Not all that new, came out in 2007, but I got a copy for Christmas. I was excited to read this as there is not much out on Fort Donelson (that is the campaign Hurst believes decided the war). I think Hurst brings some new interpretations that I'll need to examine in the future.

The biggest is that Halleck was pretty actively trying to replace Grant. And he wasn't being very covert as McClelland discusses one potential replacement with him. Hurst says that Halleck would use his later position as general-in-chief to destroy/hide some of the other evidence. I didn't notice anything new in the tactical aspects but it has been close to a decade since I read Cooling's wonderful book on Fort Donelson. Just a reminder again of how badly the Confederates bungled the breakout attempt and should have been able to escape, but when Floyd and Pillow are your ranking generals its easy to see how things went awry. I'm not sure I'd agree that this campaign was the one that decided the war.

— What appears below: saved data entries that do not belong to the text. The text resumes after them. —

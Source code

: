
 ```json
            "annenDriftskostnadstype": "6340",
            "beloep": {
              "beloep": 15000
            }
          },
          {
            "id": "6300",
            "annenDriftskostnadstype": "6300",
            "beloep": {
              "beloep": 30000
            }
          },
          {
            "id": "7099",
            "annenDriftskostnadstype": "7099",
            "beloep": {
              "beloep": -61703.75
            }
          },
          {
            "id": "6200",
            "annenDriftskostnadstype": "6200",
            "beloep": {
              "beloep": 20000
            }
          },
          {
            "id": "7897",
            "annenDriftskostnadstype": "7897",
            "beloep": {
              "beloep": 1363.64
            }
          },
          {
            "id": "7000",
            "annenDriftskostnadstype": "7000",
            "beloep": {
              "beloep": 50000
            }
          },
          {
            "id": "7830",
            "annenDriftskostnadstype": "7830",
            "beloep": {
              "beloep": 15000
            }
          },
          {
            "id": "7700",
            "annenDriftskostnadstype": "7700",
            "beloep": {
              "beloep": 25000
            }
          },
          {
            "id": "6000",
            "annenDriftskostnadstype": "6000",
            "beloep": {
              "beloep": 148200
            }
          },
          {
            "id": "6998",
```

On one hand how does the first major Union effort to invade the heartland become the tipping point for the war? But when the Union is basically able to win battle after battle in the west and hardly ever have a major setback there is no turning point. A turning point is when the war seems to be going one way and then the course changes. That's why Gettysburg is often described as the turning point, which I do not agree with, because Confederate fortunes in the East seem to always be bright and then after Gettysburg they never regain that momentum. They tend to suffer defeat after defeat and lose ground until they are forced to surrender at Appomattox.

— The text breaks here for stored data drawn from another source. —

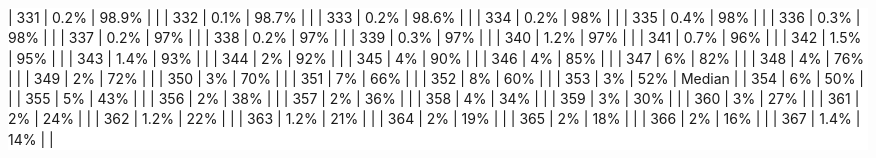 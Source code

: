 | 331 | 0.2% | 98.9% |  |
| 332 | 0.1% | 98.7% |  |
| 333 | 0.2% | 98.6% |  |
| 334 | 0.2% | 98% |  |
| 335 | 0.4% | 98% |  |
| 336 | 0.3% | 98% |  |
| 337 | 0.2% | 97% |  |
| 338 | 0.2% | 97% |  |
| 339 | 0.3% | 97% |  |
| 340 | 1.2% | 97% |  |
| 341 | 0.7% | 96% |  |
| 342 | 1.5% | 95% |  |
| 343 | 1.4% | 93% |  |
| 344 | 2% | 92% |  |
| 345 | 4% | 90% |  |
| 346 | 4% | 85% |  |
| 347 | 6% | 82% |  |
| 348 | 4% | 76% |  |
| 349 | 2% | 72% |  |
| 350 | 3% | 70% |  |
| 351 | 7% | 66% |  |
| 352 | 8% | 60% |  |
| 353 | 3% | 52% | Median |
| 354 | 6% | 50% |  |
| 355 | 5% | 43% |  |
| 356 | 2% | 38% |  |
| 357 | 2% | 36% |  |
| 358 | 4% | 34% |  |
| 359 | 3% | 30% |  |
| 360 | 3% | 27% |  |
| 361 | 2% | 24% |  |
| 362 | 1.2% | 22% |  |
| 363 | 1.2% | 21% |  |
| 364 | 2% | 19% |  |
| 365 | 2% | 18% |  |
| 366 | 2% | 16% |  |
| 367 | 1.4% | 14% |  |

But in the West there are only a few times the Confederates gain something positive and its usually followed in quick secession by defeat. They get away from Corinth, slip east to Knoxville and steal a march into Kentucky only to come to grief at Perryville. The campaign as a whole does regain some of Tennessee as the lines eventually end near Murfreesboro but I don't think its a turning point because Union fortunes are about the same post-Perryville. Later Grant is forced to abandon his overland Mississippi campaign but they are soon closer to Vicksburg, just using a different route. Bragg wins at Chickamauga but within a few months his army has been forced farther south again and he has resigned. In that light maybe there is no turning point in the West. The story of the West is pretty much success after success so maybe the opening victory on that path can be called the decisive campaign.

All in all it was a good book, glad I finally was able to add it to my library. If you needed a book on the details of the Donelson campaign I'd probably go with Cooling's but Hurst's book is also a good one to have.

2 comments:

  1. I enjoyed this book also. Great book review.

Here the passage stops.